Winter snow and ice is here: be careful so you don’t get sued for having icy sidewalks

Now that winter officially began on Dec. 21,  two days after a powerful storm dumped almost two feet of snow over Philadelphia and the region, it’s the perfect time for homeowners, renters and business owners to review their responsibilities when it comes to clearing their sidewalks after a snowstorm.

Think no one’s watching if you leave the snow out there and skip the shoveling?  Think again.

Most municipalities have laws requiring that sidewalks be cleared within six hours after a snowstorm so that pedestrians can safely traverse the walks.  What comes after that includes tickets and fines, often starting at $25 per incident and increasing up to as much as $300 for each violation. Check with your local municipality for the rules in your neighborhood.

A man shovels snow from a snow-covered, icy sidewalk.

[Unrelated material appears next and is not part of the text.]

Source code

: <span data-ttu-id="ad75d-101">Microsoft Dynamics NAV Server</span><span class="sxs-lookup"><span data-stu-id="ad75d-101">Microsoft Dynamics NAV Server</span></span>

A man shovels snow from a snow-covered sidewalk in a storm. Image credit: ©

These laws are not there just to annoy homeowners, though many people do feel that way.  Actually, the rules are there to protect you from liability if someone should slip and fall on the snow or ice and then sue you. The laws are to protect homeowners, renters and business people, as well as the pedestrians who are using the sidewalks. Think about how you’d feel if you slipped and fell and were injured while walking on someone else’s uncleared sidewalks.

These kinds of slip and fall injuries are one of the most common types of personal injuries, leading to one of the most common types of lawsuits. For homeowners, it’s definitely something you want to avoid.

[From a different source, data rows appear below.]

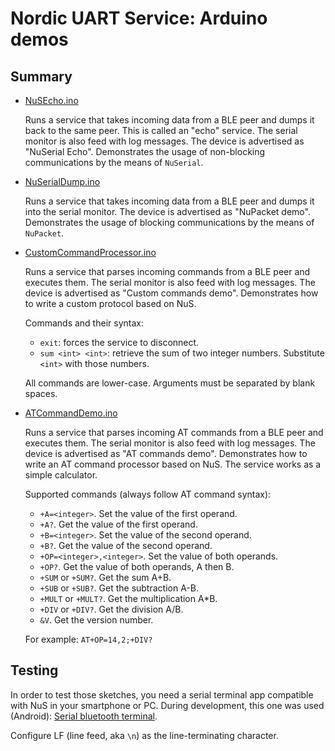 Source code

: # Nordic UART Service: Arduino demos

## Summary

- [NuSEcho.ino](./NuSEcho/NuSEcho.ino)

  Runs a service that takes incoming data from a BLE peer and dumps it back to the same peer.
  This is called an "echo" service. The serial monitor is also feed with log messages.
  The device is advertised as "NuSerial Echo".
  Demonstrates the usage of non-blocking communications by the means of `NuSerial`.

- [NuSerialDump.ino](./NuSerialDump/NuSerialDump.ino)

  Runs a service that takes incoming data from a BLE peer and dumps it into the serial monitor.
  The device is advertised as "NuPacket demo".
  Demonstrates the usage of blocking communications by the means of `NuPacket`.

- [CustomCommandProcessor.ino](./CustomCommandProcessor/CustomCommandProcessor.ino)

  Runs a service that parses incoming commands from a BLE peer and executes them.
  The serial monitor is also feed with log messages. The device is advertised as "Custom commands demo".
  Demonstrates how to write a custom protocol based on NuS.

  Commands and their syntax:

  - `exit`: forces the service to disconnect.
  - `sum <int> <int>`: retrieve the sum of two integer numbers. Substitute `<int>` with those numbers.

  All commands are lower-case. Arguments must be separated by blank spaces.

- [ATCommandDemo.ino](./ATCommandDemo/ATCommandDemo.ino)

  Runs a service that parses incoming AT commands from a BLE peer and executes them.
  The serial monitor is also feed with log messages. The device is advertised as "AT commands demo".
  Demonstrates how to write an AT command processor based on NuS. The service works as a simple calculator.

  Supported commands (always follow AT command syntax):

  - `+A=<integer>`. Set the value of the first operand.
  - `+A?`. Get the value of the first operand.
  - `+B=<integer>`. Set the value of the second operand.
  - `+B?`. Get the value of the second operand.
  - `+OP=<integer>,<integer>`. Set the value of both operands.
  - `+OP?`. Get the value of both operands, A then B.
  - `+SUM` or `+SUM?`. Get the sum A+B.
  - `+SUB` or `+SUB?`. Get the subtraction A-B.
  - `+MULT` or `+MULT?`. Get the multiplication A*B.
  - `+DIV` or `+DIV?`. Get the division A/B.
  - `&V`. Get the version number.

  For example: `AT+OP=14,2;+DIV?`

## Testing

In order to test those sketches, you need a serial terminal app compatible with NuS in your smartphone or PC. During development, this one was used (Android):
[Serial bluetooth terminal](https://play.google.com/store/apps/details?id=de.kai_morich.serial_bluetooth_terminal).

Configure LF (line feed, aka `\n`) as the line-terminating character.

In Philadelphia, the rules are very clear,  according to the Streets Department Web site:

“Within six hours of the end of a snowfall or freezing rain, you must clear a path at least 30 inches wide on your sidewalk.  Do not shovel or sweep the snow into the street.  The penalty for violating this regulation can range from a minimum fine of $25 up to $300 for each violation.  To report a sidewalk that has not been cleared, residents my call the Streets Department Customer Affairs Unit at (215) 686-5560.”

For pedestrians, the consequences of inaction  are critical — if property owners don’t clear the sidewalks, then there is no safe path where pedestrians can walk.  It’s an accident waiting to happen, and a preventable one at that.

It’s an important courtesy for everyone involved, and you will avoid lots of legal headaches if you follow these rules. Oh, and when you consider the idea of shoveling the snow from the sidewalks back out into the street, you might want to skip that idea. That’s also against the law, and it’s dangerous for vehicles passing through on your street.  Just put the snow safely onto the grass or between the curb and sidewalk.

Look, winter is here for three more months.  So grin and shovel when it snows, for the good of your neighbors. Have a snowball fight with your kids while you’re all shoveling.